La fillette mit un instant avant de répondre. Son regard toujours fixé sur l’eau qui n’allait pas tarder à se retirer.

— Je l’ai vu, consentit-elle à révéler.

— La cinquième tortue est vieille, intervint Elban Feulys. Le Croissant lui-même s’est construit autour en des temps lointains.

Après la tentative d’assassinat, et pour palier aux rumeurs, les deux barons avaient décidé de se montrer ensemble devant le peuple. Assis dans des fauteuils identiques, ils formaient une paire bien étrange et ne s’adressaient jamais la parole directement.
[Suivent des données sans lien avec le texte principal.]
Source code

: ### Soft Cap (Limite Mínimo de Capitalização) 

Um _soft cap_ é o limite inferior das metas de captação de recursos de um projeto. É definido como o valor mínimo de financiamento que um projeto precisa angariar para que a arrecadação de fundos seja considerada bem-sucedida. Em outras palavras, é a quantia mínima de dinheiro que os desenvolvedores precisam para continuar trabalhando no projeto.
— Les secrets de leurs architectes ont été enterrés il y longtemps également, sembla t’il regretter. Cette merveille mécanique est donc une antiquité mystérieuse qui, je le pense, le restera pour des centaines d’années encore.

— Que ça le… reste, soupira Lamia avec sa langueur habituelle. Les mystères perdent irrémédiablement de leur magie lorsque l’on découvre leurs… secrets.

L’air aussi concentré que Sybille sur la Gargante, elle exposait à son ancien mentor un profil à l’impassibilité étudiée. Cependant, il n’était guère difficile de deviner son état d’esprit ainsi que le mépris qu’il lui inspirait.

— Quelle mauvaise foi, lui retourna-t-il. Toi qui chérit les secrets par-dessus tout. Il est difficile de croire qu’il y en ait un à l’abri de ton avidité.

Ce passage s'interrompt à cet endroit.